Quando a família leva o hormônio, ele é aplicado na enfermaria, mas há relatos de que a unidade proíbe o ingresso do hormônio ou só permite a aplicação apenas uma vez por mês.
Especificamente no Complexo do Curado, observou-se uma população enorme de gatos, cachorros, ratos e baratas em todos os pavilhões, áreas internas e externas.
As comidas são preparadas por pessoas presas nas cozinhas das unidades (algumas nomeadas por “ranchos”), por trabalho voluntário ou remunerado e com remição de pena. Entretanto, há diversos relatos de pessoas que passam fome em várias unidades.
No Cotel e no Pamfa, as pessoas são obrigadas a comer com as mãos ou em baldes ou recipientes improvisados, como fundos de garrafa. A comida disponibilizada não é suficiente para todas as pessoas, e quem está no final das filas recebe menos comida.

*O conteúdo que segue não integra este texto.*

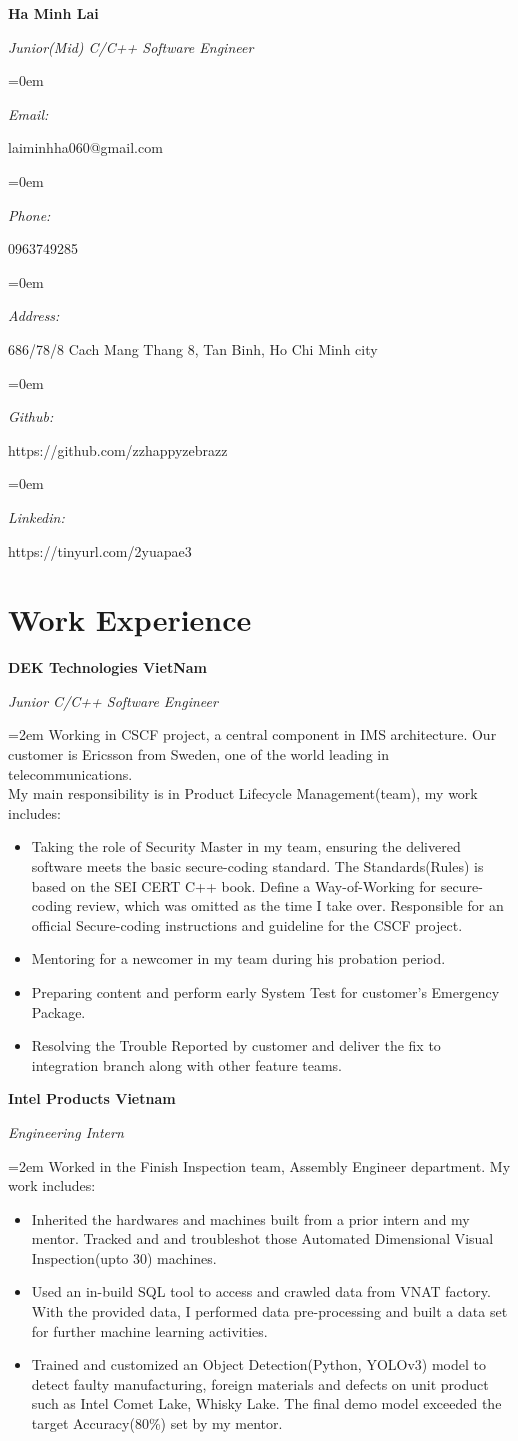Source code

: \documentclass[10pt]{article}
\newlength{\spacebox}
\newcommand{\name}[1]{
\Huge %
\fontfamily{phv}\selectfont %
\begin{center} \textbf{#1} \end{center}\par
\normalsize\normalfont}
\newcommand{\motto}[1]{
  \large %
  \fontfamily{phv}\selectfont %
  \begin{center} \textsl{#1}\end{center}\par
  \normalsize \normalfont}
\newcommand{\info}[2]{
  \noindent\hangindent=0em\hangafter=0
  \parbox{\spacebox}{%
  \textit{#1}} %
  #2 \par} %
\newcommand{\work}[4]{
  \noindent  \textbf{#1}
  \hfill 
\framebox{%
  \parbox{9em}{%
  \centering\textbf{#2}}} \par
  \noindent \textit{#3} \par
  \vspace*{0.5em}
  \noindent\hangindent=2em\hangafter=0 \small #4 
\normalsize \par}
\begin{document}
\name{Ha Minh Lai}
\vspace*{-10pt}
\motto{Junior(Mid) C/C++ Software Engineer}

\info{Email:}{laiminhha060@gmail.com}
\info{Phone:}{0963749285}
\info{Address:}{686/78/8 Cach Mang Thang 8, Tan Binh, Ho Chi Minh city}
\info{Github:}{https://github.com/zzhappyzebrazz}
\info{Linkedin:}{https://tinyurl.com/2yuapae3}

\section*{Work Experience}

\work{DEK Technologies VietNam}
{Nov 2021--Now}
{Junior C/C++ Software Engineer}
{Working in CSCF project, a central component in IMS architecture.
 Our customer is Ericsson from Sweden, one of the world leading in telecommunications.
 \\ My main responsibility is in Product Lifecycle Management(team), my work includes:

\begin{itemize}
    \item Taking the role of Security Master in my team, ensuring the delivered software meets the basic secure-coding standard.
     The Standards(Rules) is based on the SEI CERT C++ book. 
     Define a Way-of-Working for secure-coding review, which was omitted as the time I take over. 
     Responsible for an official Secure-coding instructions and guideline for the CSCF project.
    \item Mentoring for a newcomer in my team during his probation period.
    \item Preparing content and perform early System Test for customer's Emergency Package.
    \item Resolving the Trouble Reported by customer and deliver the fix to integration branch along with other feature teams.
\end{itemize}}


\work{Intel Products Vietnam}
{Aug 2020--Feb 2021}
{Engineering Intern}
{Worked in the Finish Inspection team, Assembly Engineer department. My work includes:
\begin{itemize}
    \item Inherited the hardwares and machines built from a prior intern and my mentor. 
    Tracked and and troubleshot those Automated Dimensional Visual Inspection(upto 30) machines.
    \item Used an in-build SQL tool to access and crawled data from VNAT factory. 
    With the provided data, I performed data pre-processing and built a data set for further machine learning activities. 
    \item Trained and customized an Object Detection(Python, YOLOv3) model to detect faulty manufacturing, foreign materials and defects on unit product such as Intel Comet Lake, Whisky Lake. 
    The final demo model exceeded the target Accuracy(80\%) set by my mentor.
\end{itemize}}
\end{document}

Em algumas unidades, há refeitórios paralelos, que vendem marmitas que variam entre R$ 13 e R$ 20. No Cotel, há uma pessoa presa designada para a função de cozinheiro e outra para a função de gerente da cozinha informal.
Resposta do governo
Procurado pelo g1, o governo de Pernambuco, responsável pela gestão dos presídios no estado, se pronunciou sobre o assunto através da Secretaria Executiva de Ressocialização (Seres), que diz que:
- “o controle da lotação dos presos nas celas é de responsabilidade dos policiais penais”;
- “para reforçar o efetivo, está em andamento o curso de formação de policiais penais de Pernambuco”;
- “o atendimento à população carcerária é realizado pela equipe técnica, através de atendimento espontâneo ou busca ativa”;
- “todas as unidades prisionais contam com espaços voltados para a população LGBTQIA+, entretanto a decisão de permanecer no pavilhão específico não é obrigatório, ficando a escolha do (a) reeducando(a)”;
- “a alimentação é fornecida pela Ceasa [Centro de Abastecimento e Logística] e possui o cardápio elaborado por nutricionistas da Seres”;
- “são oferecidas, no mínimo, três refeições por dia, com cardápio diferenciado para pessoas com necessidades especiais”.